#### Information:
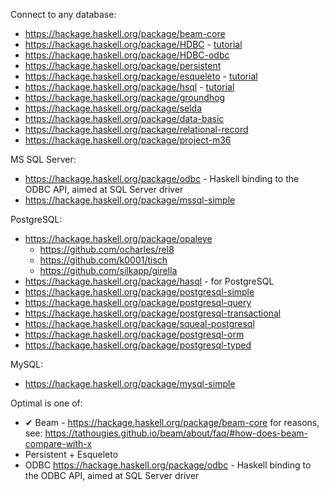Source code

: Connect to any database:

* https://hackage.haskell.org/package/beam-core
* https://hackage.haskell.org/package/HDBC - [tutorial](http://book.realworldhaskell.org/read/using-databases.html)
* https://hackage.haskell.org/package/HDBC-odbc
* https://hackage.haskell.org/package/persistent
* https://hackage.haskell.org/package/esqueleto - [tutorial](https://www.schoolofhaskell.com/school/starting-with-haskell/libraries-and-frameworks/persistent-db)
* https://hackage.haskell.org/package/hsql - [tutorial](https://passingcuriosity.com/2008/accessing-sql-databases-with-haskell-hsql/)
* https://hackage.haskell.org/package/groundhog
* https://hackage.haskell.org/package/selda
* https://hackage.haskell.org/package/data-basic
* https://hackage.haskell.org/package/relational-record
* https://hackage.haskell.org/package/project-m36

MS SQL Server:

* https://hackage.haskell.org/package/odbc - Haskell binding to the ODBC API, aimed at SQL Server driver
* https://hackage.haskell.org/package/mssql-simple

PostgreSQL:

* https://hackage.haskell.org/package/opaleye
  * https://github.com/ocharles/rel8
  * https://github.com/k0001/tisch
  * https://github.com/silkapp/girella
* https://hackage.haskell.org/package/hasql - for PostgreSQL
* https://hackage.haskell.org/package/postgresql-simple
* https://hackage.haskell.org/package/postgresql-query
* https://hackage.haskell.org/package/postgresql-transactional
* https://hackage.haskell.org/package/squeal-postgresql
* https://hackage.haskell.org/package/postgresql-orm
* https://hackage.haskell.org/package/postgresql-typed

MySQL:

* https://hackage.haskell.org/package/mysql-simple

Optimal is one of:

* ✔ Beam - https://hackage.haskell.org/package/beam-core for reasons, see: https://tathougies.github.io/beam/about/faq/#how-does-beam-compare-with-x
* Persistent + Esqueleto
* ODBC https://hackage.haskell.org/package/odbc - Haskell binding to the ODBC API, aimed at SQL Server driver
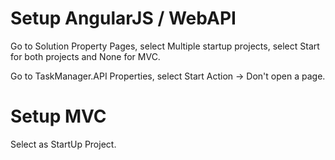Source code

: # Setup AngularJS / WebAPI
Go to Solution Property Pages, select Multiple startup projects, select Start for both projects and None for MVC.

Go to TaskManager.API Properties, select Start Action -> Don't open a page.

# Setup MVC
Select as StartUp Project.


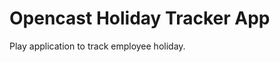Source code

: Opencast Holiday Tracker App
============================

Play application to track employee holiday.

...

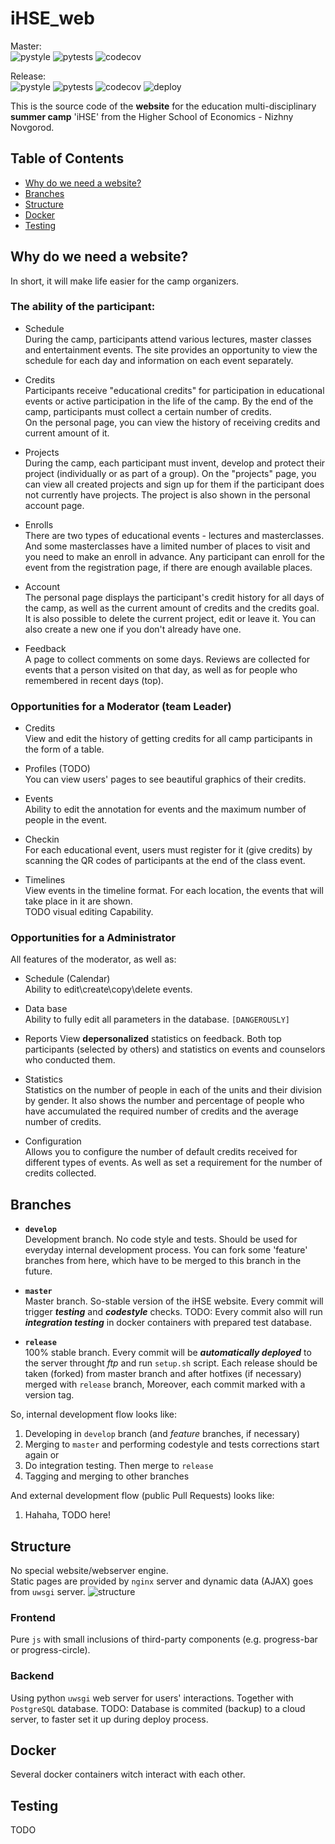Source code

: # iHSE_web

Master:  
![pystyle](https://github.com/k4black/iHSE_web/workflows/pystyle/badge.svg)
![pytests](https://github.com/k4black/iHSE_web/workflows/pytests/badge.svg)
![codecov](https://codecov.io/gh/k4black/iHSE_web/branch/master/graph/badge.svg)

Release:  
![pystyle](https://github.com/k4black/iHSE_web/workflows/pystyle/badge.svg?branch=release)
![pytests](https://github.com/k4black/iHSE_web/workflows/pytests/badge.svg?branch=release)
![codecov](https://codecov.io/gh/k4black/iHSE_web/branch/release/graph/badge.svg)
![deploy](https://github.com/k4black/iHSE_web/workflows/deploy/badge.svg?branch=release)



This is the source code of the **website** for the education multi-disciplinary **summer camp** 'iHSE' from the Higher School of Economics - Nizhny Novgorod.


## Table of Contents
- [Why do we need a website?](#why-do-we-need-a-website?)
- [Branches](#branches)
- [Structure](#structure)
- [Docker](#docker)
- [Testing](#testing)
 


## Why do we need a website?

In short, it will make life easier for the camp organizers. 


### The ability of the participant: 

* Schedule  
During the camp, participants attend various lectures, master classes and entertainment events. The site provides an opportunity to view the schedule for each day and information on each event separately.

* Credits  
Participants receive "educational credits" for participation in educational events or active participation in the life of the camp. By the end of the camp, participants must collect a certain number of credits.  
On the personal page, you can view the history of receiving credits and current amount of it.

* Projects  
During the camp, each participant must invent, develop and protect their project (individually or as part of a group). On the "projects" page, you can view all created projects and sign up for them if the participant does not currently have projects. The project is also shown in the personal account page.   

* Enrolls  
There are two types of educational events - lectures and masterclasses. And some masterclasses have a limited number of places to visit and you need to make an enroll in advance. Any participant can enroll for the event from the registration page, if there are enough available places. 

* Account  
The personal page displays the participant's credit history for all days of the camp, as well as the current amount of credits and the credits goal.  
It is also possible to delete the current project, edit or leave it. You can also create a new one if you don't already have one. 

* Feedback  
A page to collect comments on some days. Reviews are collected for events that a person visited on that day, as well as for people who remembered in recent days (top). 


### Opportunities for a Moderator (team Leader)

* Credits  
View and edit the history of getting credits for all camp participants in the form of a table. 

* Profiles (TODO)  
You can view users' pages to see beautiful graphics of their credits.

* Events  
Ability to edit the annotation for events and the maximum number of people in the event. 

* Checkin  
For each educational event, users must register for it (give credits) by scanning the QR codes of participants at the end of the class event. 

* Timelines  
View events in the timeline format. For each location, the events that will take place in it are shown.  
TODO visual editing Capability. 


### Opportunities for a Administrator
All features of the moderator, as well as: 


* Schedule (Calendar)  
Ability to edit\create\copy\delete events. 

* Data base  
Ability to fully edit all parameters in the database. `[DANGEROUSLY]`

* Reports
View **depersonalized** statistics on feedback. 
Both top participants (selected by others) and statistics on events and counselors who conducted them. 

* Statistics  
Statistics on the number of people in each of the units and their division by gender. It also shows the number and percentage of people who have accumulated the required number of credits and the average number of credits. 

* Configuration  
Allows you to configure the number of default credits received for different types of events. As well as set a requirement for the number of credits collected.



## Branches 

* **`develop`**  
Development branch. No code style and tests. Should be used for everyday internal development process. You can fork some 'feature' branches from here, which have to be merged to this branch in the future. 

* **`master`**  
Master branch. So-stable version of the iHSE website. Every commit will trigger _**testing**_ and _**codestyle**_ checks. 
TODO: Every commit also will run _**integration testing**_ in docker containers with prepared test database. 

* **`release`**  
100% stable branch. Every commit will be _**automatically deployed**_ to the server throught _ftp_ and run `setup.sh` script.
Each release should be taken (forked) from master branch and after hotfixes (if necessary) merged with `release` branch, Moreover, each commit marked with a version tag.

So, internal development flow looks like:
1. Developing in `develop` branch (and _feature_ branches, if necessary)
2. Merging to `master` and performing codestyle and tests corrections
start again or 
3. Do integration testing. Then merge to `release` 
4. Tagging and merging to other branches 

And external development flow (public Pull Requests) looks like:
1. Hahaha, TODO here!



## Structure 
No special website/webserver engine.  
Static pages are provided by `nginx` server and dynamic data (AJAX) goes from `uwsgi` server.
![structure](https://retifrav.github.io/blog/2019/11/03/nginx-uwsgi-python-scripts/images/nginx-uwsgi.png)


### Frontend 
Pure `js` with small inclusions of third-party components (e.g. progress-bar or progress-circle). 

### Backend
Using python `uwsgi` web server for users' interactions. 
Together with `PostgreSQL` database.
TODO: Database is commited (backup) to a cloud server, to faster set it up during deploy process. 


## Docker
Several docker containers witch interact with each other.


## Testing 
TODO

#### What you will do:
Look above for the line holding "4. Tagging and merging to other branches" and the line holding "### Frontend", then output exactly those two lines and every line between them, nothing more.

#### Final answer:
4. Tagging and merging to other branches 

And external development flow (public Pull Requests) looks like:
1. Hahaha, TODO here!



## Structure 
No special website/webserver engine.  
Static pages are provided by `nginx` server and dynamic data (AJAX) goes from `uwsgi` server.
![structure](https://retifrav.github.io/blog/2019/11/03/nginx-uwsgi-python-scripts/images/nginx-uwsgi.png)


### Frontend 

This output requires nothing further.